50 F3d 1 Solimine v. Federal Bureau of Investigation

50 F.3d 1

Anthony SOLIMINE, Plaintiff, Appellant,
v.
FEDERAL BUREAU OF INVESTIGATION, Defendant, Appellee.
Anthony Solimine, Plaintiff, Appellant,
v.
United States Federal Bureau of Investigations, Civil
Rights, Director Agent Morrill, et al.,
Defendants, Appellees.

Nos. 94-1873, 94-1995.

United States Court of Appeals,
First Circuit.

March 24, 1995.

NOTICE: First Circuit Local Rule 36.2(b)6 states unpublished opinions may be cited only in related cases.

Appeals from the United States District Court for the District of Massachusetts [Hon. William G. Young, U.S. District Judge ]

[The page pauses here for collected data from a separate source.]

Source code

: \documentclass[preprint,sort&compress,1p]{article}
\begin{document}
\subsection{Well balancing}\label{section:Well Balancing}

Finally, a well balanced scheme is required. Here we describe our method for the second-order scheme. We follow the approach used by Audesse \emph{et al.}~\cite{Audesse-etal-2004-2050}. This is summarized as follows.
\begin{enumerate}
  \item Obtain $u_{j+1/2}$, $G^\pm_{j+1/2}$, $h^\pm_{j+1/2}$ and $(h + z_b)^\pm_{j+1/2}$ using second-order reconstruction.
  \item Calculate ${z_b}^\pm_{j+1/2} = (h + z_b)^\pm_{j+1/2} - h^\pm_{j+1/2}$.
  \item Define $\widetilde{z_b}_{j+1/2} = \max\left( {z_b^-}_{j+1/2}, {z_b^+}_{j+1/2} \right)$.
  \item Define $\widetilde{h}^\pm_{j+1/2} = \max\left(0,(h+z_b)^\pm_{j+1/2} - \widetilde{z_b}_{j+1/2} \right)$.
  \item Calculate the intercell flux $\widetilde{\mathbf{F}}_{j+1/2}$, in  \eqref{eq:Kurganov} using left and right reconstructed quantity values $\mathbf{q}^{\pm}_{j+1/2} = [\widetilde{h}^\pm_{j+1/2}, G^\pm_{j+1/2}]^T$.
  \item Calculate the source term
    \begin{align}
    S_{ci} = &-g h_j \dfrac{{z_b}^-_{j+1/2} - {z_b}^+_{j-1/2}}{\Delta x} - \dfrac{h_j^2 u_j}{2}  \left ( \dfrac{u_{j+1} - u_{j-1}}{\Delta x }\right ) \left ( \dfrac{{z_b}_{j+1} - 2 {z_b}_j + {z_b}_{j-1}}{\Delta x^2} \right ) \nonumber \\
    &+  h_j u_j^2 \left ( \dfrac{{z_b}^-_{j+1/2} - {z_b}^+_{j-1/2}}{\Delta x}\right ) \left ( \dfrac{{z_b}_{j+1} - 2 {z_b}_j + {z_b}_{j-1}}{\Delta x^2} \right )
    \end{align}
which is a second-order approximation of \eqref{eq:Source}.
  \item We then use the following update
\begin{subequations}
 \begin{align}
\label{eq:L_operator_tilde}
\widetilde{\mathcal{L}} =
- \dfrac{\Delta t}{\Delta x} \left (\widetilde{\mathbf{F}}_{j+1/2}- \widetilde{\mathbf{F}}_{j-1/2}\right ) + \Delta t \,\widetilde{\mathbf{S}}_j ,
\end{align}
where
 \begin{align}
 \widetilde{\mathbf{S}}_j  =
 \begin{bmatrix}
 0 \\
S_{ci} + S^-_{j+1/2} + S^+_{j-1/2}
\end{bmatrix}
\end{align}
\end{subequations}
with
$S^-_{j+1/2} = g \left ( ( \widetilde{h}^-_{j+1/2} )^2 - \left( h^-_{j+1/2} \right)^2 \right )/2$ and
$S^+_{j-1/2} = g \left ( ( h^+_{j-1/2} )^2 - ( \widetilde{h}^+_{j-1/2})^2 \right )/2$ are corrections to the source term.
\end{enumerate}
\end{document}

Anthony Solimine on brief pro se.

Donald K. Stern, United States Attorney, and Gwendolyn R. Tyre, Assistant United States Attorney, on brief for appellees.

D.Mass.

AFFIRMED.

Before TORRUELLA, Chief Judge, SELYA and BOUDIN, Circuit Judges.

PER CURIAM.

1

The district court correctly dismissed, as frivolous, pursuant to 28 U.S.C. Sec. 1915(d), the actions underlying each of these appeals. The complaints, essentially identical, were based on "an indisputably meritless legal theory." Neitzke v. Williams, 490 U.S. 319, 327 (1989). Appellant's proffered amendment, submitted after dismissal in one action and before dismissal in the second action, did not cure the defective pleading. Appellant attempts to contort his allegations into a claim of a negligently-done voluntary undertaking, not within the discretionary function exception to the Federal Tort Claims Act, 28 U.S.C. Sec. 2680. It is clear, however, that what appellant alleges is not a voluntary undertaking, but a failure to undertake what appellant concedes is a duty not within defendants' authority.

2

The orders of dismissal are affirmed.